I don’t know what David really
wanted. I don’t know what he was
really hungry for. But I imagine
it was not far from the real hunger of the five friends who gathered for dinner
on Friday or the five thousand who gathered around five loaves and two
fishes. What the five friends
really hungered for was not tacos and chips and guacamole. What the crowd of five thousand really
hungered for was not a miracle of loaves and fishes. What they really hungered for is what was happening inside
those things. What they really
hungered for was love.
The Love Inside
I remember how when I was
younger, if someone asked me before Christmas or my birthday what I wanted, I
might have rattled off a list of things.
My answers today have surely evolved, but I sometimes find myself approaching
life the same way. (Perhaps you do
too.) “If only I had this or that,
if only things were this way or that way.”

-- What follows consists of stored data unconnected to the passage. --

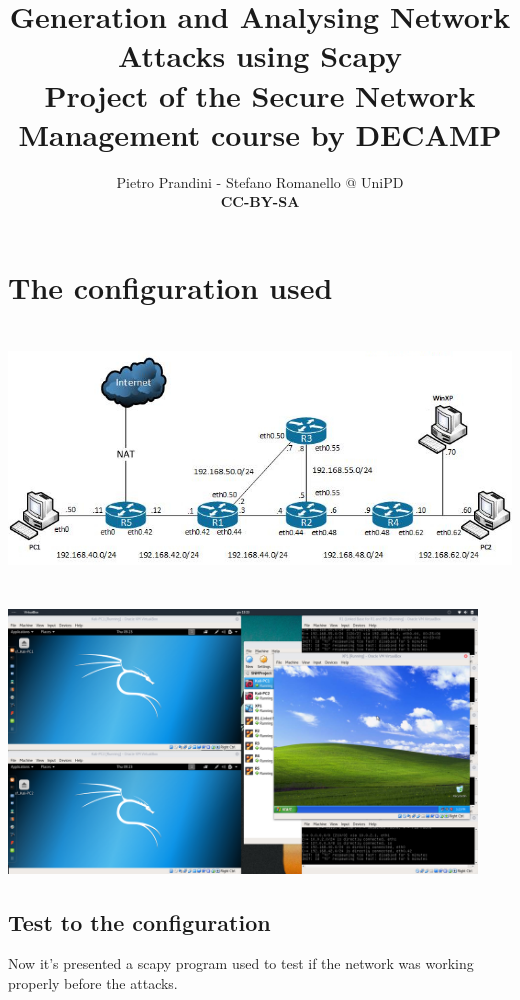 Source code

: \documentclass[10pt,a4paper]{article}
\author{Pietro Prandini - Stefano Romanello @ UniPD\\{\textbf{\tiny{CC-BY-SA}}}}
\title{Generation and Analysing Network Attacks using Scapy\\{\small{Project of the Secure Network Management course by DECAMP}}}
\begin{document}
\maketitle %

\section{The configuration used}
\begin{center}
\includegraphics[height=7cm]{img/NetworkConfiguration.jpg}\par
\includegraphics[height=7cm]{img/GlobalConfiguration.png}\par
\end{center}



\subsection{Test to the configuration}
Now it's presented a scapy program used to test if the network was working properly before the attacks.\par

\end{document}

But of course, it was never the
presents that I really wanted when I was younger. It was the love inside them.
Prayer
Compassionate Christ,
Who knows our hunger
Better than we do ourselves—
We have had our fill
Of the things of this world,
Which leave us feeling full
But far from fulfilled.
Draw us more deeply
Into our true hunger
And its true fulfillment:
Your love,
Which gives life to the world. Amen.